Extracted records

::::::::

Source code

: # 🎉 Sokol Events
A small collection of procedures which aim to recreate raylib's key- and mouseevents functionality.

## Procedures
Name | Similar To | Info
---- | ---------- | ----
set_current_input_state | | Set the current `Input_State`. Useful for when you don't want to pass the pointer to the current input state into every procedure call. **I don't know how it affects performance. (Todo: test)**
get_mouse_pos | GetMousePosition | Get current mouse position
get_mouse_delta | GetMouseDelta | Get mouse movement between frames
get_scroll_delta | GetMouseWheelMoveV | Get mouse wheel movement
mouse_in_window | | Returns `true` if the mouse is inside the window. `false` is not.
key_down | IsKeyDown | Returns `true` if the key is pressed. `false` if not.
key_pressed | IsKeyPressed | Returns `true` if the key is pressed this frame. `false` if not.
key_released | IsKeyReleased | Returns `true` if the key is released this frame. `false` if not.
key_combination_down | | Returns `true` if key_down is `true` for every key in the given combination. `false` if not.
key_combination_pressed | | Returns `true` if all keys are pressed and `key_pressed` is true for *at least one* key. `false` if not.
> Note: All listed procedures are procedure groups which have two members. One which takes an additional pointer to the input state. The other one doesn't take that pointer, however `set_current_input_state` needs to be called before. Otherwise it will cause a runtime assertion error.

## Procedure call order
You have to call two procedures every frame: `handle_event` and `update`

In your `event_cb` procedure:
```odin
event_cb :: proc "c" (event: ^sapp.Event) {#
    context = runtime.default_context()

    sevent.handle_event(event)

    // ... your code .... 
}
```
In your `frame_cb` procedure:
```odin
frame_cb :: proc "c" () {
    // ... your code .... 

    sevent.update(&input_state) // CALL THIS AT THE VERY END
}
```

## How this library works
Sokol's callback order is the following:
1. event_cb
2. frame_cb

::::::::

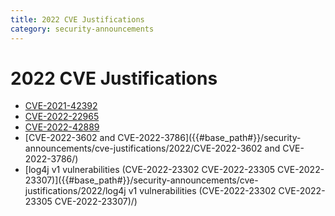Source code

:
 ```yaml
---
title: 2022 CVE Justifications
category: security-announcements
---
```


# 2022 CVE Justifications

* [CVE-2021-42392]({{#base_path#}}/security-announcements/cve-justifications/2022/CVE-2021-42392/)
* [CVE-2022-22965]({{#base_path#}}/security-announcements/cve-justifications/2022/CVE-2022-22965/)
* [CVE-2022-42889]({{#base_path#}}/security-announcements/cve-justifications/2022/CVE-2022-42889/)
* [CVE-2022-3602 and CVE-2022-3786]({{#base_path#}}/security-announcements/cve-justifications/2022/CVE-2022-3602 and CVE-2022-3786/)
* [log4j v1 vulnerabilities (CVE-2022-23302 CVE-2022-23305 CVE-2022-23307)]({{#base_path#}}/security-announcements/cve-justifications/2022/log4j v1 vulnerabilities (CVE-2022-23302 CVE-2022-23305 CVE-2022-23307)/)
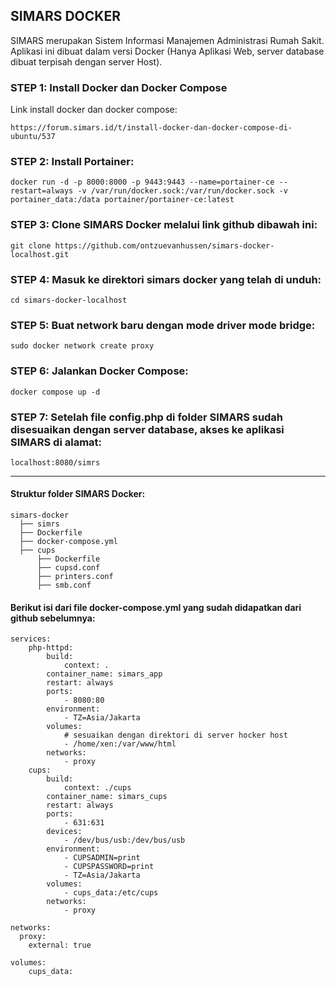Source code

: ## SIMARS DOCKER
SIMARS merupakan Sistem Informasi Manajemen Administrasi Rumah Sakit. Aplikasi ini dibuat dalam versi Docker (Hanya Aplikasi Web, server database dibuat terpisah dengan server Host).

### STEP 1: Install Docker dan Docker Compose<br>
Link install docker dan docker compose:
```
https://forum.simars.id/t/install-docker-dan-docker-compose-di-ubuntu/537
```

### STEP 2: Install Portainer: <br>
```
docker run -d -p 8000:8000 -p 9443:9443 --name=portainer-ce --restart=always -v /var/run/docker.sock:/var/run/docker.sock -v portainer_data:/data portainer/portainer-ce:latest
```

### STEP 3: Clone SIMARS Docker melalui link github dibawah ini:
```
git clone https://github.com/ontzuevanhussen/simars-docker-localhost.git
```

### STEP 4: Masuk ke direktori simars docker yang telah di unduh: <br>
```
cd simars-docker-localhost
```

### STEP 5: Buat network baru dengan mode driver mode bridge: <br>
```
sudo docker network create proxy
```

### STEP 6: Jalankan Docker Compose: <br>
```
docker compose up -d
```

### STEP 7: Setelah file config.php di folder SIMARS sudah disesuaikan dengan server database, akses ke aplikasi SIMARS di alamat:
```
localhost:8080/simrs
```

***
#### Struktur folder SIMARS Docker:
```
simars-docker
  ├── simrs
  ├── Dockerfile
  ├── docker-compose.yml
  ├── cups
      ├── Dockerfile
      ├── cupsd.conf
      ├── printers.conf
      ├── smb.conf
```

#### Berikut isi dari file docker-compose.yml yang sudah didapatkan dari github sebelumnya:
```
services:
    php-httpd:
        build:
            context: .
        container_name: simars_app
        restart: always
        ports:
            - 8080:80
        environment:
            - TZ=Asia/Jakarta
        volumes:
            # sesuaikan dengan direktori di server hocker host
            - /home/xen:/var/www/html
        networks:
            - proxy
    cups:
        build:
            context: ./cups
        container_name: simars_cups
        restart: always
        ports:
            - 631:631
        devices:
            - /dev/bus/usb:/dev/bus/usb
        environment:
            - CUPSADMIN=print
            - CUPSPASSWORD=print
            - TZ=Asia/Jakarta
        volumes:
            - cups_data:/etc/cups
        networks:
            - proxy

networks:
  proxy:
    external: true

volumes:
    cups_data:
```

::::::::

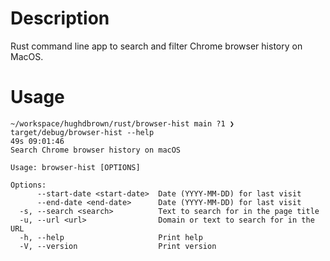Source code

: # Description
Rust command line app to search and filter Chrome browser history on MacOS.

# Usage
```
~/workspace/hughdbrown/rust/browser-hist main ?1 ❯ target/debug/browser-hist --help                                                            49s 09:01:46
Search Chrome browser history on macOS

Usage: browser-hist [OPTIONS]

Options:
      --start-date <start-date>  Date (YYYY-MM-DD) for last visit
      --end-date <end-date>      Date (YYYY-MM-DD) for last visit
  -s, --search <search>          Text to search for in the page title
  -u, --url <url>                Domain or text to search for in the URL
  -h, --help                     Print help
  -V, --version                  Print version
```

::::::::

Please show every line above that includes the word "proxy".

sudo docker network create proxy
            - proxy
            - proxy
  proxy:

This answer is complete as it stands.